I think this is one of the messier areas of the current query
generation code. Because we do replace_bind_variables on each of the
[string, val, val] blocks we're passed, we can't use prepared
statements. Now while this doesn't matter for mysql or postgresql,
in the big commercial databases it makes a huge difference.

If we were instead to build up some in memory structure representing
the query, then pass it to the adapters to convert to a SQL string,
adapters which need prepared statements could utilise them. Chances
are the code would improve too.

>
> Following up on Koz's suggestion to discuss how plugin developers are
> monkey patching AR, I'd like to share some of things my coworkers and
> I have done.
>
> 1.) Truncate. Currently implemented in ActiveWarehouse ETL for MySQL.

truncate as in 'truncate table foo'?

Yes.

> 2.) Bulk import and export using the DB's tool (for example, bulk
> import with LOAD DATA INFILE for MySQL or BCP for SQL Server).
> ActiveWarehouse ETL currently implements the import functionality for
> MySQL only.

This stuff should definitely remain in plugins

So be it. :slight_smile: I just think that since it is something that is fairly
standard (in the sense that most RDBMs that I've seen implement some
sort of bulk facility) it would be nice if it was defined at the
adapter level with a common method or set of methods to get at it. But
no worries one way or another.

> 3.) Views support. I've redefined tables, created a new method for
> views and a new method to get the SQL query used for the view, and
> added a supports_views? method. This is implemented in the Rails SQL
> Views plugin.

> One other thing I would like to see is for the following methods to be
> moved out of AR::Base if possible and moved into the adapter layer or
> into their own module so they can be reused easier:
>
> sanitize_sql
> replace_bind_variables
> replace_named_bind_variables
> quote_bound_value
> raise_if_bind_arity_mismatch

I think this is one of the messier areas of the current query
generation code. Because we do replace_bind_variables on each of the
[string, val, val] blocks we're passed, we can't use prepared
statements. Now while this doesn't matter for mysql or postgresql,
in the big commercial databases it makes a huge difference.

Indeed.

If we were instead to build up some in memory structure representing
the query, then pass it to the adapters to convert to a SQL string,
adapters which need prepared statements could utilise them. Chances
are the code would improve too.

Agreed. Personally I'd like to see ezwhere integrated and used as the
interface over this in-memory query structure.

V/r
Anthony

Following up on Koz's suggestion to discuss how plugin developers are
monkey patching AR, I'd like to share some of things my coworkers and
I have done.

Calling all plugin authors. If you've been frustrated when adding
functionality to Active Record, speak here, or forever ... yeah :slight_smile:

Things I think I've nicely monkeypatched...

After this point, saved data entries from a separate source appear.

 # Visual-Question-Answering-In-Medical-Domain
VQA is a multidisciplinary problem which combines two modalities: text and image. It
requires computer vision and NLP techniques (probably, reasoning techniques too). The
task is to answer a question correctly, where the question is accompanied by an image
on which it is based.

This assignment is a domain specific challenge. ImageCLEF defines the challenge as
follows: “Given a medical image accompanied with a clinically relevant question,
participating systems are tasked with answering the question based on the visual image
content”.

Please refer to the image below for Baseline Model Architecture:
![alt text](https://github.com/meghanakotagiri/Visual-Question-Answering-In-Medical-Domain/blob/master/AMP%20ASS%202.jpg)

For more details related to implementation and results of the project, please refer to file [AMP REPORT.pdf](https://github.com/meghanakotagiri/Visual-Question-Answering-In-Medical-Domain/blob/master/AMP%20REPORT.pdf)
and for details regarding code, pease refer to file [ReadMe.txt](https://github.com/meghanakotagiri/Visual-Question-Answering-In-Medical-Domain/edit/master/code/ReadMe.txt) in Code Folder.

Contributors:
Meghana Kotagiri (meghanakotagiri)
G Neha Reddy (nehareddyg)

- adding temporary table support
- adding query support for regular expressions, and having better
hash support (adding prefix and suffix based modifies, ie: field_like
or field_contains or matches_field)
- adding efficient mass import functionality for MySQL (PostgreSQL
8.2 support is coming as well) for handling multiple value insert
statements
- adding fulltext index searching support for MySQL
- adding block based foreign key enable/disable support
- adding to_csv support which supports has_one, belongs_to and
has_many relationships
- adding custom query object support using duck typing and to_sql

I'd like to see all SQL generation moved into components which are
registered for one or more adapters. I would like to see
AbstractAdapter be registered for all of the common queries which are
handled by all adapters ( LIKE, BETWEEN, etc ).

I'd like to see query components be handled LIFO style. This will
keep the adapters registered on AbstractAdapter as the last resort, so
a plugin or adapter specific behavior can override the generic support
should it need to, without having to change AbstractAdapter code.

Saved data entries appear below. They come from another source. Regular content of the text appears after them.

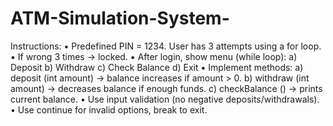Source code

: # ATM-Simulation-System-
Instructions: 
▪ Predefined PIN = 1234. User has 3 attempts using a for loop. 
▪ If wrong 3 times → locked. 
▪ After login, show menu (while loop): 
 a) Deposit 
 b) Withdraw 
 c) Check Balance 
 d) Exit 
▪ Implement methods: 
a) deposit (int amount) → balance increases if amount > 0. 
b) withdraw (int amount) → decreases balance if enough funds. 
c) checkBalance () → prints current balance. 
•  Use input validation (no negative deposits/withdrawals). 
•  Use continue for invalid options, break to exit.
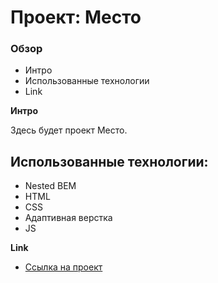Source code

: # Проект: Место

### Обзор
* Интро
* Использованные технологии
* Link

**Интро**

Здесь будет проект Место.

## Использованные технологии:
  - Nested BEM
  - HTML
  - CSS
  - Адаптивная верстка
  - JS

**Link**

* [Ссылка на проект](https://snakeorsnack.github.io/mesto/)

I'd like to see a nice way to handle prefix and suffix modifiers when
using a Hash in #find related queries. This will allow you to support
easier to read queries using suffixes like, "fieldname_matches" or
"fieldname_contains" or "fieldname_is_not", etc.

What I'd like to see I've added to ActiveRecord::Extensions, but it'd
be nice to have ActiveRecord support these things because I believe it
will make it easier for contributors to add functionality for
different databases since they won't have to understand the internals
of ActiveRecord, instead they can focus on their query component, and
simply add one line of code to register it.

My last request is that it is easier and more inviting for people to
contribute.

Zach

Following up on Koz’s suggestion to discuss how plugin developers are
monkey patching AR, I’d like to share some of things my coworkers and

I have done.

Calling all plugin authors. If you’ve been frustrated when adding
functionality to Active Record, speak here, or forever … yeah :slight_smile:

Things I think I’ve nicely monkeypatched…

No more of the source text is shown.